▶ _What you need to do_: Below are the records. Retype exactly the lines between the lines holding "- Mensagens de anúncio para acessibilidade" and "em dispositivos móveis", inclusive.

[[ Supplied entries open ]]

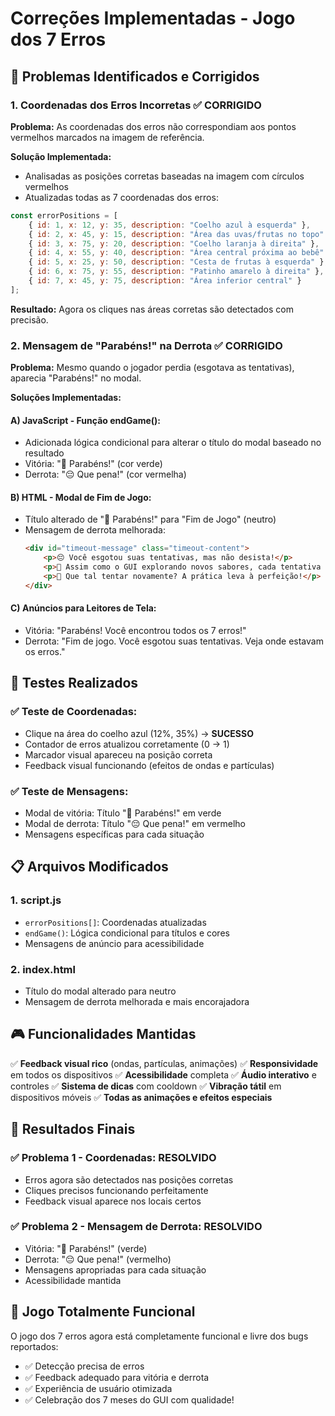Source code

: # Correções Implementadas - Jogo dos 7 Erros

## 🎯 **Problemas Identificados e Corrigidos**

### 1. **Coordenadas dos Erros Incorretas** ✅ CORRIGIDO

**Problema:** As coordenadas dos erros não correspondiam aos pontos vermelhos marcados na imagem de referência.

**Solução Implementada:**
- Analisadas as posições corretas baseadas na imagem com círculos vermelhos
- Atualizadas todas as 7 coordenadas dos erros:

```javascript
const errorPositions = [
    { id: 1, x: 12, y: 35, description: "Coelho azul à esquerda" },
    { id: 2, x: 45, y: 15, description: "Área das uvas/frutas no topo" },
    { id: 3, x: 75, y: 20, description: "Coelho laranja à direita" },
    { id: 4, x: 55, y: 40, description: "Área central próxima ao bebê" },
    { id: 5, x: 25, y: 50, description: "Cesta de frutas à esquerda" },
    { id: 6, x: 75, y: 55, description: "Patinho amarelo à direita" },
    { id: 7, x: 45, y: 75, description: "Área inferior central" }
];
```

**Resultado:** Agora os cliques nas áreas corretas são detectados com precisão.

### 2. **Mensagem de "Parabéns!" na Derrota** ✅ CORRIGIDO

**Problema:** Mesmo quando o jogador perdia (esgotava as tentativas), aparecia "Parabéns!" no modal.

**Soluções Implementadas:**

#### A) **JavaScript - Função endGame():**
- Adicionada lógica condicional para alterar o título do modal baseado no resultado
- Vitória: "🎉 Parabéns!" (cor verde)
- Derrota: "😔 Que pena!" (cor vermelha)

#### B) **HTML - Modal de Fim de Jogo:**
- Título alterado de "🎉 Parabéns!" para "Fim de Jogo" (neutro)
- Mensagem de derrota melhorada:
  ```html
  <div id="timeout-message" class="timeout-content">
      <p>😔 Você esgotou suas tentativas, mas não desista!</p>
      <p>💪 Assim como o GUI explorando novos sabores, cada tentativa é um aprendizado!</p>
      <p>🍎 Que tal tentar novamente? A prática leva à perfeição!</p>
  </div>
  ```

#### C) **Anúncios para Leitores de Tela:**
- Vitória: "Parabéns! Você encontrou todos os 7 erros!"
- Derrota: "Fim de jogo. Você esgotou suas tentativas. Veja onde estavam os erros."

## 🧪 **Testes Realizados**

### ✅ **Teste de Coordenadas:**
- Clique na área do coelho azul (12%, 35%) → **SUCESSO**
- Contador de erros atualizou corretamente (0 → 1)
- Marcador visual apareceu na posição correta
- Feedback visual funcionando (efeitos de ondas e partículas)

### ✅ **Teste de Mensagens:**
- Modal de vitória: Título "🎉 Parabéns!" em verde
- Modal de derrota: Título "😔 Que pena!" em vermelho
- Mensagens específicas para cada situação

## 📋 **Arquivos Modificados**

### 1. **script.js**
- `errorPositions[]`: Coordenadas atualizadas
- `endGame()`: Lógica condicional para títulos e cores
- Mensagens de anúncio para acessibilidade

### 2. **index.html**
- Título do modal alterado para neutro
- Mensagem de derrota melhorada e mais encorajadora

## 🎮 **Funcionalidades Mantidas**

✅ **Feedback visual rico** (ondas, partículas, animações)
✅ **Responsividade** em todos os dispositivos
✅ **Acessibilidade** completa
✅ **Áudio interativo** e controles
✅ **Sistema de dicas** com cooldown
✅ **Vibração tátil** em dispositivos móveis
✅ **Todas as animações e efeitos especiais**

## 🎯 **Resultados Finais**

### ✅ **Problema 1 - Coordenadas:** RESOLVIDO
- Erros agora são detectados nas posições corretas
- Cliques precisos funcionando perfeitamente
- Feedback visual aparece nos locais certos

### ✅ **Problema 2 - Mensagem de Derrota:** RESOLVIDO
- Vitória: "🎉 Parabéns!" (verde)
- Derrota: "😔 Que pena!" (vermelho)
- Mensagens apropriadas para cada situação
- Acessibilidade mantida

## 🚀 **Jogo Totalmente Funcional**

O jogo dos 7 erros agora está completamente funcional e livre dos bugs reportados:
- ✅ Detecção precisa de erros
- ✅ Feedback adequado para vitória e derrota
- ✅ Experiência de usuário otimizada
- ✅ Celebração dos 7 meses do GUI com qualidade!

[[ Supplied entries closed ]]
[[ Supplied entries open ]]

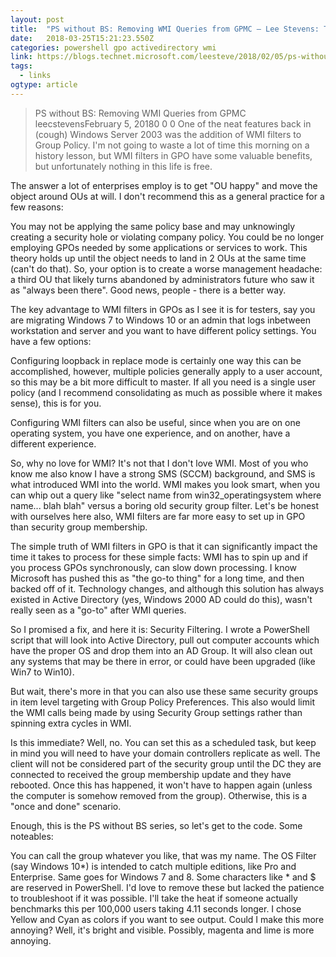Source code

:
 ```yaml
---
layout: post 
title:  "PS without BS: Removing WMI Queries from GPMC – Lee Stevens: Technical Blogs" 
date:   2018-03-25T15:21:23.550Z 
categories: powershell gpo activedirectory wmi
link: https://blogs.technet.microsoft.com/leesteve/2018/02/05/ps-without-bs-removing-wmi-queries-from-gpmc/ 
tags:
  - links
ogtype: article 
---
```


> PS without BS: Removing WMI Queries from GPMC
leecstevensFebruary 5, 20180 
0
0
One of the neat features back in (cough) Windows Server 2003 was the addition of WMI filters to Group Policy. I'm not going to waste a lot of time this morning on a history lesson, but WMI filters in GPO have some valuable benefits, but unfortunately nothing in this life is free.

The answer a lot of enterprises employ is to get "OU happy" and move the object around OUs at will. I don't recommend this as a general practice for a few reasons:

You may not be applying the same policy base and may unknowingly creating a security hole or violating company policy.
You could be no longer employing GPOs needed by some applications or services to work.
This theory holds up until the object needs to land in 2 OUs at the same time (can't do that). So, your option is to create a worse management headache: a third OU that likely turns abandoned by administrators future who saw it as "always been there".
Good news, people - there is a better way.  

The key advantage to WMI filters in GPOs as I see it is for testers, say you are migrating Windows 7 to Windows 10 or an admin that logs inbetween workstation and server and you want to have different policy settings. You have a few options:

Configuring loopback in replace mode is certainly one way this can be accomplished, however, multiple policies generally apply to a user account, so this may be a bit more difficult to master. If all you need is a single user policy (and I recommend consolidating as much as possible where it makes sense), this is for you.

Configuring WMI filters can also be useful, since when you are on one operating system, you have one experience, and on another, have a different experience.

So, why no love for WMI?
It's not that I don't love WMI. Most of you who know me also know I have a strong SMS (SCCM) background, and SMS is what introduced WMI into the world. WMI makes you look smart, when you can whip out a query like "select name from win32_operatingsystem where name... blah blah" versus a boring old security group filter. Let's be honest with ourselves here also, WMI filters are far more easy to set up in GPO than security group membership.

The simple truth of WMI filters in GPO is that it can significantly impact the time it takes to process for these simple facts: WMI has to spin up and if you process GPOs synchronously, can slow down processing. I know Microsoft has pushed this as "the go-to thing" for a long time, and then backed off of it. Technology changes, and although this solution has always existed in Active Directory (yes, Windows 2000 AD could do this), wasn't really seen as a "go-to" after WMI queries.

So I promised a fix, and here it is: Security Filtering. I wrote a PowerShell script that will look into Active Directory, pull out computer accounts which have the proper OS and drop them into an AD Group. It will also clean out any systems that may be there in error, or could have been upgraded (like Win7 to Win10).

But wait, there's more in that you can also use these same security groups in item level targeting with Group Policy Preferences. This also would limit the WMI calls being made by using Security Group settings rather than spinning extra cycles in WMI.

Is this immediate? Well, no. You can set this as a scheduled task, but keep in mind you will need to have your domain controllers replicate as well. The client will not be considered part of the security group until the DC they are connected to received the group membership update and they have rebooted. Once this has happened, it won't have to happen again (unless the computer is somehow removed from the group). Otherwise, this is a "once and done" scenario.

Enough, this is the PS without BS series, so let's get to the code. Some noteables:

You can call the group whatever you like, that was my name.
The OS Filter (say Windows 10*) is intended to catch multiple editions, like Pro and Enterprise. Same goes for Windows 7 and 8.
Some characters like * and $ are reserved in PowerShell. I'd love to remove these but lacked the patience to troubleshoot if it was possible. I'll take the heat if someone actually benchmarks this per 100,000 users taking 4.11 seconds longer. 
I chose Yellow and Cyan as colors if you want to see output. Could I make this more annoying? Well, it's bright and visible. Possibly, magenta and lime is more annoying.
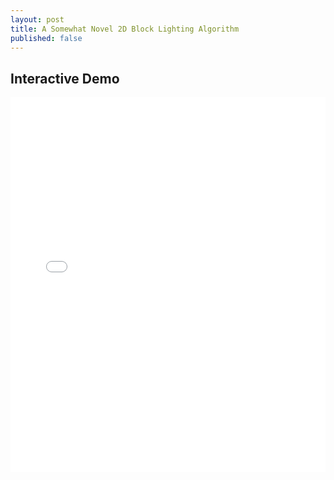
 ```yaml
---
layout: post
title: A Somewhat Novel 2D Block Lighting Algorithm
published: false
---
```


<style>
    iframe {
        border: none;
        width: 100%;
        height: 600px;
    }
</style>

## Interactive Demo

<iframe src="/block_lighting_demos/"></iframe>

[[ Supplied entries closed ]]
[[ Supplied entries open ]]

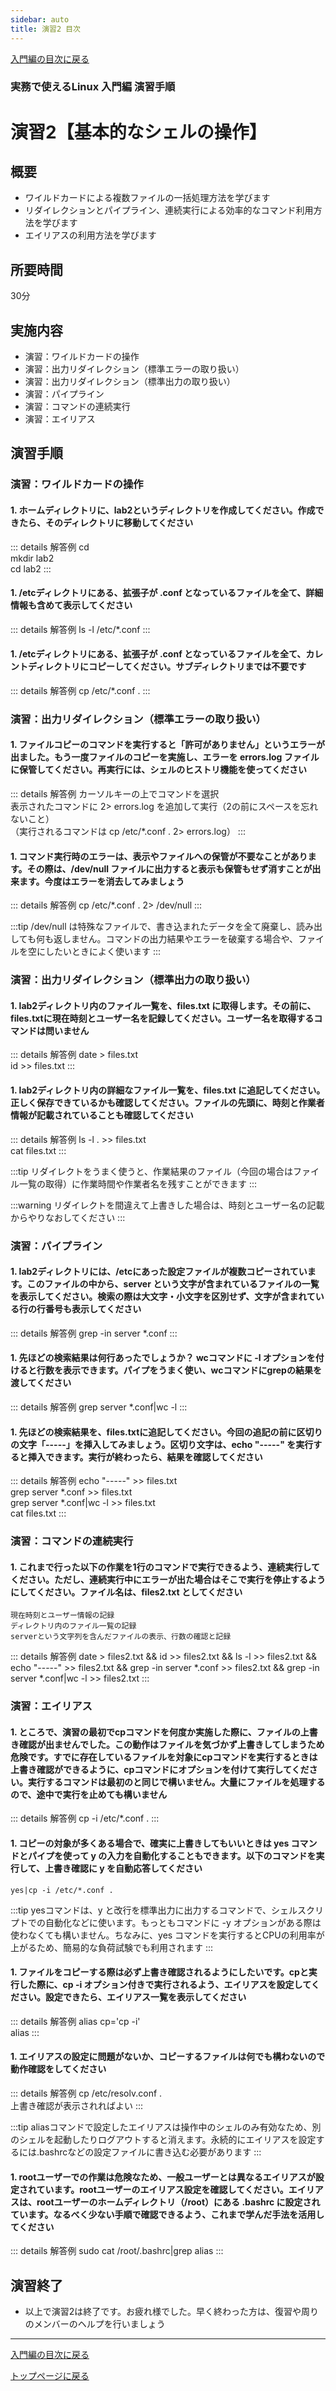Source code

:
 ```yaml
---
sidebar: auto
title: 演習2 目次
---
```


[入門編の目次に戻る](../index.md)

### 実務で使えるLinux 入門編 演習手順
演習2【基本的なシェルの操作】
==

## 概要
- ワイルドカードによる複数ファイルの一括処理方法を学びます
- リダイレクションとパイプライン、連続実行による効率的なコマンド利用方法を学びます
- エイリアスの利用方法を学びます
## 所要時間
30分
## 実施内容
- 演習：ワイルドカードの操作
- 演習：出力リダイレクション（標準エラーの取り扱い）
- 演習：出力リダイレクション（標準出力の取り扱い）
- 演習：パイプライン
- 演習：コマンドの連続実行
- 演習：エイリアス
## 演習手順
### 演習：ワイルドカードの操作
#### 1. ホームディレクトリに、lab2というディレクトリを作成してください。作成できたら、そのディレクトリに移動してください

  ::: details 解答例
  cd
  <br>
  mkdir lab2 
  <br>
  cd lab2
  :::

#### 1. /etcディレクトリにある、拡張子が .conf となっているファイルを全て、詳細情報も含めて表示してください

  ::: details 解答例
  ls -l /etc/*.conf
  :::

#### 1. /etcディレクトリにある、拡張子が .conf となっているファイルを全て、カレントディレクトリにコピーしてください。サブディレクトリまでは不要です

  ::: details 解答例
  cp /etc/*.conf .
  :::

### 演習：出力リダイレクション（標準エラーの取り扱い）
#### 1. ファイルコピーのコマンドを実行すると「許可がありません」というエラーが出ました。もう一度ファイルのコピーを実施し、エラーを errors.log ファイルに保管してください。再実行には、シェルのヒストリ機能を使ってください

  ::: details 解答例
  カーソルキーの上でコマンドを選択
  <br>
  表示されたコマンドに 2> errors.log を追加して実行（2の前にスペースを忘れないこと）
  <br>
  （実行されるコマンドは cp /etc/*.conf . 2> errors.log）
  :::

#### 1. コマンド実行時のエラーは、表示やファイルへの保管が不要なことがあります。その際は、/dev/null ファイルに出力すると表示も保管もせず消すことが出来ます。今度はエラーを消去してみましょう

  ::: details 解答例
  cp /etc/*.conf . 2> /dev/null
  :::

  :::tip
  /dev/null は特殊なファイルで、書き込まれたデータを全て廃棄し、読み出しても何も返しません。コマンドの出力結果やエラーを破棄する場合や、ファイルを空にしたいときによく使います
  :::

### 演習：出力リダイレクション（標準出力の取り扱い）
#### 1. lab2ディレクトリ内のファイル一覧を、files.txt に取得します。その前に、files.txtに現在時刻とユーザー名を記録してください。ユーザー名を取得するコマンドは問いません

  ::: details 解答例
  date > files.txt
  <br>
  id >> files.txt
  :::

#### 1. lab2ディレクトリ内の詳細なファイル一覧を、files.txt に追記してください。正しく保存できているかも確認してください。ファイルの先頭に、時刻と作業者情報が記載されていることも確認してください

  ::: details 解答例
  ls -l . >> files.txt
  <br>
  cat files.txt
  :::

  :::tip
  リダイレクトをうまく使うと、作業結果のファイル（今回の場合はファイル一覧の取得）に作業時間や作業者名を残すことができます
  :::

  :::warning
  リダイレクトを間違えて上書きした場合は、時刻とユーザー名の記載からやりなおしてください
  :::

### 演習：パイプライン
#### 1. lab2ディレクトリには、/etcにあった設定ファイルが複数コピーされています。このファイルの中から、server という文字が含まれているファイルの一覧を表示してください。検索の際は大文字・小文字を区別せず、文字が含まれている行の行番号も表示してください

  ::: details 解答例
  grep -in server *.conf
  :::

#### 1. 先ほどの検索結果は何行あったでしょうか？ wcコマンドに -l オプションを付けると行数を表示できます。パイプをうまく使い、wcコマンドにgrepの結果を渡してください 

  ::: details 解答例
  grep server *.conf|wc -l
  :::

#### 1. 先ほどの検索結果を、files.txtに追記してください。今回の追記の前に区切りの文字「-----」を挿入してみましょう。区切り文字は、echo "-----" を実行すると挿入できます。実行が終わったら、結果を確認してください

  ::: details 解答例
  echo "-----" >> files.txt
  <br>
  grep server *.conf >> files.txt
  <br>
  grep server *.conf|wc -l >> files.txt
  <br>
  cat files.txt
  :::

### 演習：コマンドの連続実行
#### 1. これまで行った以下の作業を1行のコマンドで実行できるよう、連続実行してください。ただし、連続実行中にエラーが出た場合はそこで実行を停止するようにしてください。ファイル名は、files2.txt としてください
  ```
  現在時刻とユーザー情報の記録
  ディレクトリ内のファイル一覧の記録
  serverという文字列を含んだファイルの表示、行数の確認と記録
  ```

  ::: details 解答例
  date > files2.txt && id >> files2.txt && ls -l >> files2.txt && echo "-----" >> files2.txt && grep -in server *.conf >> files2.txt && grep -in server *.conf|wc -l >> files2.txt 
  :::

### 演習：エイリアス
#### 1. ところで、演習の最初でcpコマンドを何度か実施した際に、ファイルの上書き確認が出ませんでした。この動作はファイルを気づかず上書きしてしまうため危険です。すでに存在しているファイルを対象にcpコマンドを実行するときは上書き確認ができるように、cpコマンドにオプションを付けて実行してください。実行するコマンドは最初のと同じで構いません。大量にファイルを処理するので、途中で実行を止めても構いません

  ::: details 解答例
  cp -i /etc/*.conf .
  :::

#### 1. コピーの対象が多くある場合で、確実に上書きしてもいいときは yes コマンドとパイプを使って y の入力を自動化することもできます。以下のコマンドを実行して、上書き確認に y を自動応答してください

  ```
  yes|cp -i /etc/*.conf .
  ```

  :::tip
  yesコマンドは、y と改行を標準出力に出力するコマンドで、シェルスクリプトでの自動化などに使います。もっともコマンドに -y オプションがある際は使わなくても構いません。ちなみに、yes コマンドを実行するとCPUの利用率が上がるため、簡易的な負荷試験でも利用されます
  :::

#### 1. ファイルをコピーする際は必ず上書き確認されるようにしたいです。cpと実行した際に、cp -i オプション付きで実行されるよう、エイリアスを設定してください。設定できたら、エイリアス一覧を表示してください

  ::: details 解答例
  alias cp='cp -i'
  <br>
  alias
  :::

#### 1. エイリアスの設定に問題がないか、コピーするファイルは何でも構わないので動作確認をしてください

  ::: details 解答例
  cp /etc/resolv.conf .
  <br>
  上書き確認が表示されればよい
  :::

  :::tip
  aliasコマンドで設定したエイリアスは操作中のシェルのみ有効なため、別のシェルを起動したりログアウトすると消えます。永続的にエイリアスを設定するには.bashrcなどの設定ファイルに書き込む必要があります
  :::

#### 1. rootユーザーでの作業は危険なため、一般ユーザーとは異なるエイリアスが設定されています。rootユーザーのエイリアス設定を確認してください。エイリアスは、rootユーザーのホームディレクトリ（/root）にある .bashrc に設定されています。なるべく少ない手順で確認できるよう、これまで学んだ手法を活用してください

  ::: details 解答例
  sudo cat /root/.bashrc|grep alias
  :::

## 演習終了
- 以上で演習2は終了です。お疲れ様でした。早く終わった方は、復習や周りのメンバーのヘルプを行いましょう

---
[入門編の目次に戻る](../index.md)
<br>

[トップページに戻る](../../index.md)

[[ Supplied entries closed ]]

▶ _Response_:
- Mensagens de anúncio para acessibilidade

### 2. **index.html**
- Título do modal alterado para neutro
- Mensagem de derrota melhorada e mais encorajadora

## 🎮 **Funcionalidades Mantidas**

✅ **Feedback visual rico** (ondas, partículas, animações)
✅ **Responsividade** em todos os dispositivos
✅ **Acessibilidade** completa
✅ **Áudio interativo** e controles
✅ **Sistema de dicas** com cooldown
✅ **Vibração tátil** em dispositivos móveis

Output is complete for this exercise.